To do
Give only the number of lines in the data that include the string "AppSheet".

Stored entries
_ _ _ _

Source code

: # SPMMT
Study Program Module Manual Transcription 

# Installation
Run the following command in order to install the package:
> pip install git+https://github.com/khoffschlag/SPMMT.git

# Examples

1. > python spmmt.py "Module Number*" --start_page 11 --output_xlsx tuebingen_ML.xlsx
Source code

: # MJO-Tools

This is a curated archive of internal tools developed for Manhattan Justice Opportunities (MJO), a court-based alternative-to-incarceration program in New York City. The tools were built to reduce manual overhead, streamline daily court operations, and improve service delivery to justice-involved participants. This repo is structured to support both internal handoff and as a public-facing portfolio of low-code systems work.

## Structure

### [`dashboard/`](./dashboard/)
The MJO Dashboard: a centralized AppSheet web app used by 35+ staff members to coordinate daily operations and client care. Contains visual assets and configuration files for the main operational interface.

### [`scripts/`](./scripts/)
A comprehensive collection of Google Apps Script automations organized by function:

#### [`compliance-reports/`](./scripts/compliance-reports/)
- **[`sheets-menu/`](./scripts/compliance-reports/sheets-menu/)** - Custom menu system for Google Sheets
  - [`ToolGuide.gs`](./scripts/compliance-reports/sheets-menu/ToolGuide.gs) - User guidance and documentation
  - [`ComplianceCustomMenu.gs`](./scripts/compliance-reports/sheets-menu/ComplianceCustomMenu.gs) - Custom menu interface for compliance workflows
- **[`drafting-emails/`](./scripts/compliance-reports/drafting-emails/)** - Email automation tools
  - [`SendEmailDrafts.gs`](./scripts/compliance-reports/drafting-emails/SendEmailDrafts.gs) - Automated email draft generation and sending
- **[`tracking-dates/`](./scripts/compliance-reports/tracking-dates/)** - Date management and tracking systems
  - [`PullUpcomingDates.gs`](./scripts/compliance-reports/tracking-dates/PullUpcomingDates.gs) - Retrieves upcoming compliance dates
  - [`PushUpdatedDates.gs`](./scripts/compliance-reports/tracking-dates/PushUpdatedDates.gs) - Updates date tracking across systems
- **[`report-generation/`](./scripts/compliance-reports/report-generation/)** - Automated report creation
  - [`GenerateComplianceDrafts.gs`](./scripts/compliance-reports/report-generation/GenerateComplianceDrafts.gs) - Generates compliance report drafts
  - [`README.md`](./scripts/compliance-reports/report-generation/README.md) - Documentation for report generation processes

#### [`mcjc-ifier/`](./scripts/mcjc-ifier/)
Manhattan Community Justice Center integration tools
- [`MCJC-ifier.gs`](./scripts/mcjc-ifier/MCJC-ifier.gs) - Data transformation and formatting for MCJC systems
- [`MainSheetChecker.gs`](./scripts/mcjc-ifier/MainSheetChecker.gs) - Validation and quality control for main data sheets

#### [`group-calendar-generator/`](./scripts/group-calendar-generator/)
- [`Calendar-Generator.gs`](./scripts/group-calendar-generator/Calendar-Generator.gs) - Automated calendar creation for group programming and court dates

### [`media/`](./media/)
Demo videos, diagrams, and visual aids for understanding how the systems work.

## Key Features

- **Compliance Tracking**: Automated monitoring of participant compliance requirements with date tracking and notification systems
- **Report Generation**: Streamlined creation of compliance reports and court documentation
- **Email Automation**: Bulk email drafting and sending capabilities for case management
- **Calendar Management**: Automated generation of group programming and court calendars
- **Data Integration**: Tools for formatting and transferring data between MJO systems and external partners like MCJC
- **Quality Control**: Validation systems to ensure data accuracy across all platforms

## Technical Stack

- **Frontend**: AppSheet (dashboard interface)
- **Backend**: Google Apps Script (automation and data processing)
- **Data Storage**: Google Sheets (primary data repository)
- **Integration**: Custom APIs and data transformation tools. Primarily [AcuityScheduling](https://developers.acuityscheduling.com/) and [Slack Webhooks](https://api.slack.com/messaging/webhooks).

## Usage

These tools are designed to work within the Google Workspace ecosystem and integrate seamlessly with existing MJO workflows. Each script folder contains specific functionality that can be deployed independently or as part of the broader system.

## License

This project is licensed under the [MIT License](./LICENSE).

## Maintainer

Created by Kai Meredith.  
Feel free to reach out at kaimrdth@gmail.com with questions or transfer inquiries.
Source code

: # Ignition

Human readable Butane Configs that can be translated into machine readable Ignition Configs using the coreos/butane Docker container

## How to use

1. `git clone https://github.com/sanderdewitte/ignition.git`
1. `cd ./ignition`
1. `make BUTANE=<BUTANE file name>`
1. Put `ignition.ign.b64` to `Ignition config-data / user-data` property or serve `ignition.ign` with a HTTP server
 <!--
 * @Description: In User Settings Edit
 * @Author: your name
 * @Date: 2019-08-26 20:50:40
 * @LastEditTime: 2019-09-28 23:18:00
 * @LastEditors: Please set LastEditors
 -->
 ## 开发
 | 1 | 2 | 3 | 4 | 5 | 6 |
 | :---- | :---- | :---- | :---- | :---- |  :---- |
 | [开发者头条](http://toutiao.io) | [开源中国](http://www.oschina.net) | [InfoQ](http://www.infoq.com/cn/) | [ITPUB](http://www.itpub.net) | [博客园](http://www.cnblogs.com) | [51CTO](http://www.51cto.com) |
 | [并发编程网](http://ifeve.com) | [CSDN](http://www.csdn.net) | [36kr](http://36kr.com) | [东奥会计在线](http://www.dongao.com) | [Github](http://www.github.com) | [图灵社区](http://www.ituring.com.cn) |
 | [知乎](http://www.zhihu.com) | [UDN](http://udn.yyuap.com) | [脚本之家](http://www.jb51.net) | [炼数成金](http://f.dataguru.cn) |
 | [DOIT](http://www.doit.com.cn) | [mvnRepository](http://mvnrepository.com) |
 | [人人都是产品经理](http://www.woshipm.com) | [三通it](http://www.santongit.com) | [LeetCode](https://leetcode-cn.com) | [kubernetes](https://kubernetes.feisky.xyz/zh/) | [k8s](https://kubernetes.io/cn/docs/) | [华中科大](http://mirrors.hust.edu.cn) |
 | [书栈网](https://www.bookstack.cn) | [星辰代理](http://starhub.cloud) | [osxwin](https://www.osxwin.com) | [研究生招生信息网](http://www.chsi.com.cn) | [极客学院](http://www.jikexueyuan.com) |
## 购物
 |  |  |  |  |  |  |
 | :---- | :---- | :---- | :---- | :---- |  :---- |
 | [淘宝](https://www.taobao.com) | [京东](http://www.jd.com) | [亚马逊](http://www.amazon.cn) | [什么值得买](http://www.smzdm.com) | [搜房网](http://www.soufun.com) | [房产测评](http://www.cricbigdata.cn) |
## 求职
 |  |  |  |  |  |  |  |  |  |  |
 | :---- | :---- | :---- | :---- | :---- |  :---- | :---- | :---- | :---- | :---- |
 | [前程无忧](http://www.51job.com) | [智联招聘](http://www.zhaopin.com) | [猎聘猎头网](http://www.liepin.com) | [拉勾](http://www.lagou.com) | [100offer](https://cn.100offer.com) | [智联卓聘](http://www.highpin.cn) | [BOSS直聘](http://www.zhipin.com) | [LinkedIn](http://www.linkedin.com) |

_ _ _ _

Reply
2